- TASK STATEMENT
A complete answer lists every line of the entries below where the string "confirm" appears.

Saved entries:
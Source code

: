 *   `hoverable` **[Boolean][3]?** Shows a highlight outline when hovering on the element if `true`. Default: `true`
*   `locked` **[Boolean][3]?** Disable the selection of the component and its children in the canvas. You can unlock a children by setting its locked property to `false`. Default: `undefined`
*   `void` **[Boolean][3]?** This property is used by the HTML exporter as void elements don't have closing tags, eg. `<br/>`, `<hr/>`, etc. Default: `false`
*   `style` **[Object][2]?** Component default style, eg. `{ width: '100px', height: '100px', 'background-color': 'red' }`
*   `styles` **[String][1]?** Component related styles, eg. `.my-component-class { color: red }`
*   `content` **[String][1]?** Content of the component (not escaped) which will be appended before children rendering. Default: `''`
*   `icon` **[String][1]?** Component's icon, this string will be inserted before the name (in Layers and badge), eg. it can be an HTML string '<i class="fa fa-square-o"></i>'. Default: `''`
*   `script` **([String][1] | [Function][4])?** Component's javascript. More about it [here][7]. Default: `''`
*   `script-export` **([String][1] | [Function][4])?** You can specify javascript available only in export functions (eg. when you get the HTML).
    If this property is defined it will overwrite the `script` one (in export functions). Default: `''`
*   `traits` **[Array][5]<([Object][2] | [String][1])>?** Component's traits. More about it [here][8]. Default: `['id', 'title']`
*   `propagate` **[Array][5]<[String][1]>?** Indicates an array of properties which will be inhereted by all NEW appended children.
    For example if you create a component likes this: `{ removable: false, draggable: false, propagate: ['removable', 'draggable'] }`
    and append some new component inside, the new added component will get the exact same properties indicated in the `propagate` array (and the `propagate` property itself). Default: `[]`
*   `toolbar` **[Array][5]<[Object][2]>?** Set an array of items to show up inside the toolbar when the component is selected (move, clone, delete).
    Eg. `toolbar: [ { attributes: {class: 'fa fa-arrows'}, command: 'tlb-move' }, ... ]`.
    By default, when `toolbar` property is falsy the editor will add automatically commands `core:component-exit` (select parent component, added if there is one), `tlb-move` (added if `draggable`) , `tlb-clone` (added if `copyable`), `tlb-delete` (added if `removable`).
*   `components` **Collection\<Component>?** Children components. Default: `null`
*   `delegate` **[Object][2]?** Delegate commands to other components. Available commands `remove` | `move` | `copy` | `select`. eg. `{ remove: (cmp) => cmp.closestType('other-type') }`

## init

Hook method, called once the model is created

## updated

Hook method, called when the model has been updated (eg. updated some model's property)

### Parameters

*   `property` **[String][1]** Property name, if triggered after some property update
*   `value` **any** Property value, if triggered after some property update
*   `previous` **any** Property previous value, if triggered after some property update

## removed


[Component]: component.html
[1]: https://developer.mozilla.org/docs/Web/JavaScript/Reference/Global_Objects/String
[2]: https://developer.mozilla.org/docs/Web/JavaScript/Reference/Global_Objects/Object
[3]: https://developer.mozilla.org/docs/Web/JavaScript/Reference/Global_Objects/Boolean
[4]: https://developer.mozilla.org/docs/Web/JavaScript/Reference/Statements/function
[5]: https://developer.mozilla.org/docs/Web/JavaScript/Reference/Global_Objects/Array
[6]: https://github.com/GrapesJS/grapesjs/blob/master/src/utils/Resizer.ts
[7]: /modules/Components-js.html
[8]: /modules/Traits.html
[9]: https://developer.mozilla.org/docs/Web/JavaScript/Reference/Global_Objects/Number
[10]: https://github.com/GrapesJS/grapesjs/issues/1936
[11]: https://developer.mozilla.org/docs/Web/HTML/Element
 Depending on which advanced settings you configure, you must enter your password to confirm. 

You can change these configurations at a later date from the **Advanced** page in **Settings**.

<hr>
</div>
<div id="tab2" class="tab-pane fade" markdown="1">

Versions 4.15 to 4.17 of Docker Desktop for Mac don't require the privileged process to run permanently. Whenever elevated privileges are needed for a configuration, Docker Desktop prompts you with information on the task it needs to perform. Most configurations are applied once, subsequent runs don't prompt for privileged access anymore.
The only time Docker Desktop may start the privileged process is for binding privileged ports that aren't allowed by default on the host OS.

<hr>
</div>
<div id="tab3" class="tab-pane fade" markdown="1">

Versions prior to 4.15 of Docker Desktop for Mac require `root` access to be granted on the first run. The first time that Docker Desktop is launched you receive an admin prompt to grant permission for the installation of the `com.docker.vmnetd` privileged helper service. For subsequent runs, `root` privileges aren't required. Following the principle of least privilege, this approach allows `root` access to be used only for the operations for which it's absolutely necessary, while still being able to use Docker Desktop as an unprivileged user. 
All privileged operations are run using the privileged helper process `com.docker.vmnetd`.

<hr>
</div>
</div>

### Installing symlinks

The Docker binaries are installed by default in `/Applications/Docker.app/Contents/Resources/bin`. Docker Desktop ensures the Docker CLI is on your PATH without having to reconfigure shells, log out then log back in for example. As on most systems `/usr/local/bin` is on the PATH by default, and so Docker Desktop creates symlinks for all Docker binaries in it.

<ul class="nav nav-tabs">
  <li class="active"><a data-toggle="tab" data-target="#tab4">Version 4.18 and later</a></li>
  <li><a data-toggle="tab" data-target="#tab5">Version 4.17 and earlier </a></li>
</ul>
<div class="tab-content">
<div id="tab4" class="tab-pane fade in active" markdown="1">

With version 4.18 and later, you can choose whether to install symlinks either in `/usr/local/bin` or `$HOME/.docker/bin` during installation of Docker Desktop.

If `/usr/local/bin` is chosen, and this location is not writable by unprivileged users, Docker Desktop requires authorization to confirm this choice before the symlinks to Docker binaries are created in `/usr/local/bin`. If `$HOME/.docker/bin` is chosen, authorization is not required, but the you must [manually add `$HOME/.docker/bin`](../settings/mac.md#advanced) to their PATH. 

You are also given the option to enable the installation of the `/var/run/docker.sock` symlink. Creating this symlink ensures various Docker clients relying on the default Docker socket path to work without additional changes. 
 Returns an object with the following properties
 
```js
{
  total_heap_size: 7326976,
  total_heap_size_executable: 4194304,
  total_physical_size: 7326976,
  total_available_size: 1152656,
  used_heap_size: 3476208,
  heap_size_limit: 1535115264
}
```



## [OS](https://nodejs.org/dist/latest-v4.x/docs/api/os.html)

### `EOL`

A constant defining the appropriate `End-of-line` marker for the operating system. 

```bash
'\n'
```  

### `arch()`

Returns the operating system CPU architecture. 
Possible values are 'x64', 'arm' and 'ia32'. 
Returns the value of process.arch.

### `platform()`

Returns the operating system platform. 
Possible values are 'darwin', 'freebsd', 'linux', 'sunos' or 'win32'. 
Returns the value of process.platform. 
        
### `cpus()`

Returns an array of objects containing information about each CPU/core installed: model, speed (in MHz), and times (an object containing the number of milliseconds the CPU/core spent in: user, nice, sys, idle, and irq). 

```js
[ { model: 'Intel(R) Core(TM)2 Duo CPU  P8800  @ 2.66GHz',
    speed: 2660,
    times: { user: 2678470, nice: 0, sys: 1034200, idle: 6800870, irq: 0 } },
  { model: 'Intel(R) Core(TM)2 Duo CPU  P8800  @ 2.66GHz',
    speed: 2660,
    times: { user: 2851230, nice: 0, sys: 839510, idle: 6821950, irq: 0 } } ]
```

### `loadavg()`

- ANSWER TO THE EXERCISE
 Depending on which advanced settings you configure, you must enter your password to confirm. 
If `/usr/local/bin` is chosen, and this location is not writable by unprivileged users, Docker Desktop requires authorization to confirm this choice before the symlinks to Docker binaries are created in `/usr/local/bin`. If `$HOME/.docker/bin` is chosen, authorization is not required, but the you must [manually add `$HOME/.docker/bin`](../settings/mac.md#advanced) to their PATH. 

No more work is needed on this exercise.